If you’ve ever tried to give up something that isn’t good for you, you know what a struggle it can be. Quitting habits like smoking and overeating can be extremely difficult, even when the stakes are high. One of the reasons for this is that we have to deal with our resistance, and she’s very persuasive. Resistance is that voice that convinces us that we know more than the experts, that we deserve the treat, that tomorrow is when we should really start turning over a new leaf. But there’s hope. Every day, the fields of neuroscience, psychology, behavior modification and others are finding new tools, ideas, and understanding to help us change and live better.
The Curiosity approach to breaking habits
Based on his research, psychiatrist Judson Brewer has found that by observing ourselves during the trigger-behavior-habit process, we can develop the resolve to quit our unwanted habits. By using the technique of curiosity we can increase our chances of quitting bad habits by, like, a lot.
With this technique, instead of fighting our urges, we indulge them but pay attention to what’s happening in our momentary experience. We become curious and bring our attention to the whole experience, of say, for example, vaping. We pay attention to the urge, pay attention to ourselves lighting the e-cig, to the smell, the taste, our inhalation, the release, the benefits, and then… the drawbacks. We pay attention to the whole experience without judgment to understand what’s happening when we get caught up in our loops. We get to see what we really get out of it.
When we observe our unhealthy behavior over time in a non-judgmental way, we usually become disenchanted with the habit and less interested in doing it.

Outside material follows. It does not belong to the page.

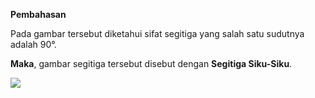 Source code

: **Pembahasan**

Pada gambar tersebut diketahui sifat segitiga yang salah satu sudutnya adalah 90°.

**Maka**, gambar segitiga tersebut disebut dengan **Segitiga Siku-Siku**.

![](resource:assets/md/materi_4/4.4.png "")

I’m all about simplifying and demystifying the change process so I was so freaking excited when I saw this talk. We hear so often that people don’t change and with all our past failures, we eventually believe it. But what I know is that change is possible and worth the effort. When we remove obstacles from our lives (like bad habits), we free ourselves up to grow up and be someone we like. Ideas like the curiosity approach not only help to demystify the change process, they give us real tools to help us do it. And that to me, is so freaking awesome!!!

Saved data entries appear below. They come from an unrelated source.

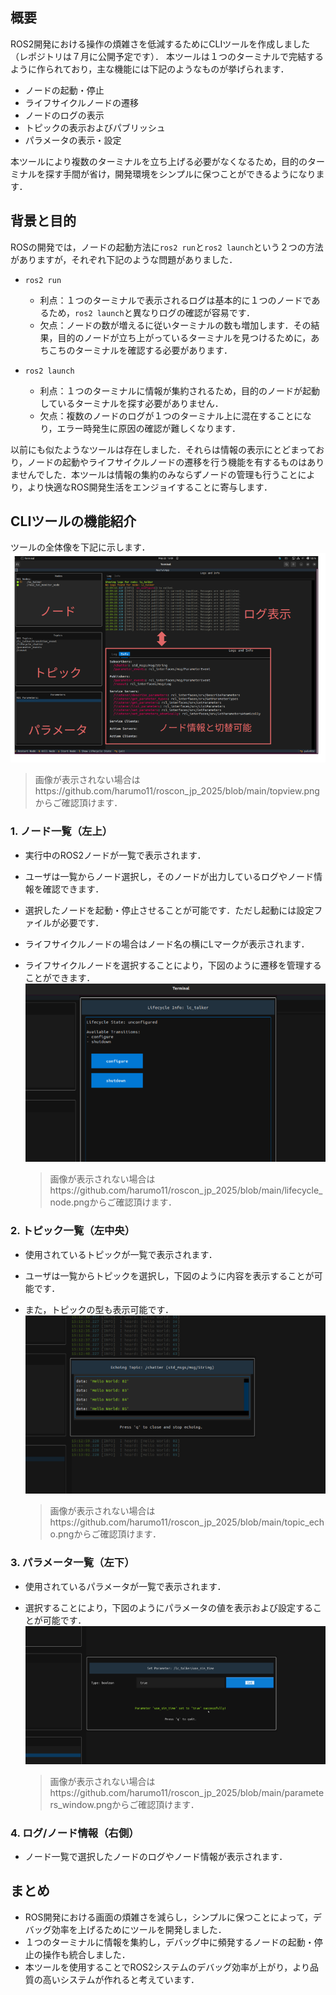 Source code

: ## 概要

ROS2開発における操作の煩雑さを低減するためにCLIツールを作成しました（レポジトリは７月に公開予定です）．
本ツールは１つのターミナルで完結するように作られており，主な機能には下記のようなものが挙げられます．

- ノードの起動・停止
- ライフサイクルノードの遷移
- ノードのログの表示
- トピックの表示およびパブリッシュ
- パラメータの表示・設定

本ツールにより複数のターミナルを立ち上げる必要がなくなるため，目的のターミナルを探す手間が省け，開発環境をシンプルに保つことができるようになります．



## 背景と目的

ROSの開発では，ノードの起動方法に`ros2 run`と`ros2 launch`という２つの方法がありますが，それぞれ下記のような問題がありました．

- `ros2 run`
  - 利点：１つのターミナルで表示されるログは基本的に１つのノードであるため，`ros2 launch`と異なりログの確認が容易です．
  - 欠点：ノードの数が増えるに従いターミナルの数も増加します．その結果，目的のノードが立ち上がっているターミナルを見つけるために，あちこちのターミナルを確認する必要があります．

- `ros2 launch`
  - 利点：１つのターミナルに情報が集約されるため，目的のノードが起動しているターミナルを探す必要がありません．
  - 欠点：複数のノードのログが１つのターミナル上に混在することになり，エラー時発生に原因の確認が難しくなります．

以前にも似たようなツールは存在しました．それらは情報の表示にとどまっており，ノードの起動やライフサイクルノードの遷移を行う機能を有するものはありませんでした．本ツールは情報の集約のみならずノードの管理も行うことにより，より快適なROS開発生活をエンジョイすることに寄与します．



## CLIツールの機能紹介

ツールの全体像を下記に示します．
![image_topview](https://github.com/harumo11/roscon_jp_2025/blob/main/topview.png?raw=ture)
> 画像が表示されない場合はhttps://github.com/harumo11/roscon_jp_2025/blob/main/topview.pngからご確認頂けます．

### 1. ノード一覧（左上）

- 実行中のROS2ノードが一覧で表示されます．
- ユーザは一覧からノード選択し，そのノードが出力しているログやノード情報を確認できます．
- 選択したノードを起動・停止させることが可能です．ただし起動には設定ファイルが必要です．
- ライフサイクルノードの場合はノード名の横にLマークが表示されます．
- ライフサイクルノードを選択することにより，下図のように遷移を管理することができます．
  ![image_lifecycle_trans](https://github.com/harumo11/roscon_jp_2025/blob/main/lifecycle_node.png?raw=true)
  
  > 画像が表示されない場合はhttps://github.com/harumo11/roscon_jp_2025/blob/main/lifecycle_node.pngからご確認頂けます．

### 2. トピック一覧（左中央）

- 使用されているトピックが一覧で表示されます．
- ユーザは一覧からトピックを選択し，下図のように内容を表示することが可能です．
- また，トピックの型も表示可能です．
  ![image_topic_echo](https://github.com/harumo11/roscon_jp_2025/blob/main/topic_echo.png?raw=true)
  
  > 画像が表示されない場合はhttps://github.com/harumo11/roscon_jp_2025/blob/main/topic_echo.pngからご確認頂けます．

### 3. パラメータ一覧（左下）

- 使用されているパラメータが一覧で表示されます．
- 選択することにより，下図のようにパラメータの値を表示および設定することが可能です．
  ![image_param_window](https://github.com/harumo11/roscon_jp_2025/blob/main/parameters_window.png?raw=true)
  
  > 画像が表示されない場合はhttps://github.com/harumo11/roscon_jp_2025/blob/main/parameters_window.pngからご確認頂けます．

### 4. ログ/ノード情報（右側）

- ノード一覧で選択したノードのログやノード情報が表示されます．



## まとめ

- ROS開発における画面の煩雑さを減らし，シンプルに保つことによって，デバッグ効率を上げるためにツールを開発しました．
- １つのターミナルに情報を集約し，デバッグ中に頻発するノードの起動・停止の操作も統合しました．
- 本ツールを使用することでROS2システムのデバッグ効率が上がり，より品質の高いシステムが作れると考えています．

So, try it. Try this curiosity technique. Without judgment and any commitment to quitting, start observing yourself while you’re in your loop. This is simply research. When you decide later that you want to quit, the “notes” that you take from this exercise will help you a lot. In many cases, after doing this exercise, people’s habits effortlessly fall off like a dead branch from a tree. They say the first step to fixing a problem is admitting that you have one. This technique gets you there. It will not only help you get to the realization that your habit isn’t helping you, the information you gather will make your resolve to change grounded in hard evidence. And that’s something your resistance won’t be able to talk around when you start making moves to change.